Putin "kills journalists, political opponents, and invades countries," objected Scarborough. "Obviously that would be a concern, would it not?"
"He's running his country, and at least he's a leader, you know, unlike what we have in this country," Trump said, referring to then-President Obama.
"But, again, he kills journalists that don't agree with him," protested Scarborough.
"Well, I think our country does plenty of killing also, Joe," Trump said.
In July, Trump said something similar in response to questions from the New York Times about the bloody repressions and mass arrests by Turkey's Recep Tayyip Erdogan. "When the world looks at how bad the United States is, and then we go and talk about civil liberties, I don't think we're a very good messenger."
One might expect to hear that kind of logic from a dorm room full of Marxists. And if Obama had ever suggested the same, conservatives would have pounced. Of course America isn't without sin. But ethically speaking, America has towered above Russia — including Russia under Putin.
Why does Trump insist on such absurd moral equivalency?
Setting aside the left's Manchurian candidate theory, one distressing possibility: Trump doesn't recognize the difference between U.S. and Russian or Turkish governance.
Another: Trump thinks that autocratic behavior is absolutely fine.

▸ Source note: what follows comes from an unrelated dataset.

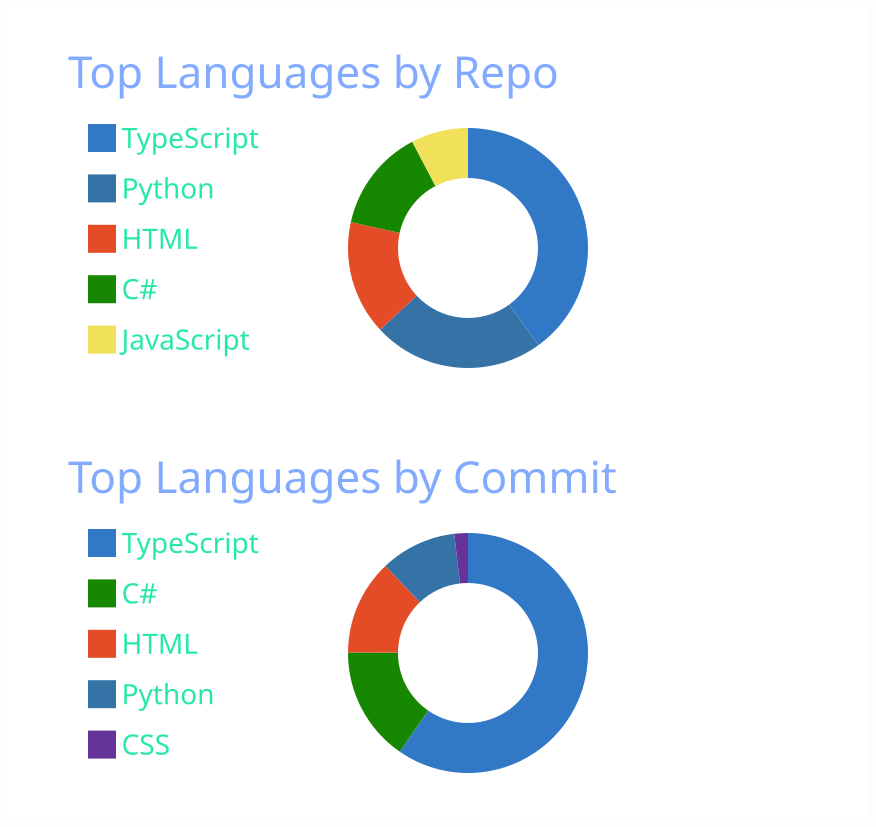 [![](./blueberry/1-repos-per-language.svg)](https://github.com/vn7n24fzkq/github-profile-summary-cards) [![](./blueberry/2-most-commit-language.svg)](https://github.com/vn7n24fzkq/github-profile-summary-cards)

In the summer of 2015, Trump explained to a tea party audience that he doesn't like talk of "American exceptionalism" in part because he finds it "insulting" to other countries, but also because it encourages them to "eat our lunch." As Stephen Wertheim put it in Foreign Affairs magazine, "Trump rejects American exceptionalism mainly because he thinks it paralyzes the United States: It prevents the country from playing to win."
But let's give Trump the benefit of the doubt and assume that all he really wants is to repair relations with Russia.
Well then, he should find a new way to talk about, and defend, his policy.
The remarkable thing is that there are plenty of ways Trump could rebuff criticism of Russia without impugning the United States or compromising his apparent desire for a rapprochement.
He could say, for instance, "Look, during World War II we allied ourselves with Stalin, who did far worse things than Putin has been accused of." He could mention George W. Bush's "with us or against us" approach to the war on terror and say he'd rather have Russia with us. He could even note that Obama and many of his intellectual supporters have been calling for more "realism" in foreign policy, taking the world as we find it, etc.
It's the president's job to help shape public rhetoric, because how we talk about our ideals determines whether we sustain or erode them. Or, as the late literary critic Wayne Booth put it, rhetoric is "the art of probing what men believe they ought to believe." To listen to Trump, Americans should believe a number of dismaying things: Our public institutions cannot be trusted; he alone can fix our problems; absent him, our best days are behind us; and, most worrisome, America's ideals have been part of the problem, not the solution.
I don't care if Trump thinks we've fallen short of ideals — of course we have, that's why we call them ideals. What bothers me is that he often sounds like he has contempt for those ideals in the first place.
— Jonah Goldberg is an editor-at-large of National Review Online and a visiting fellow at the American Enterprise Institute.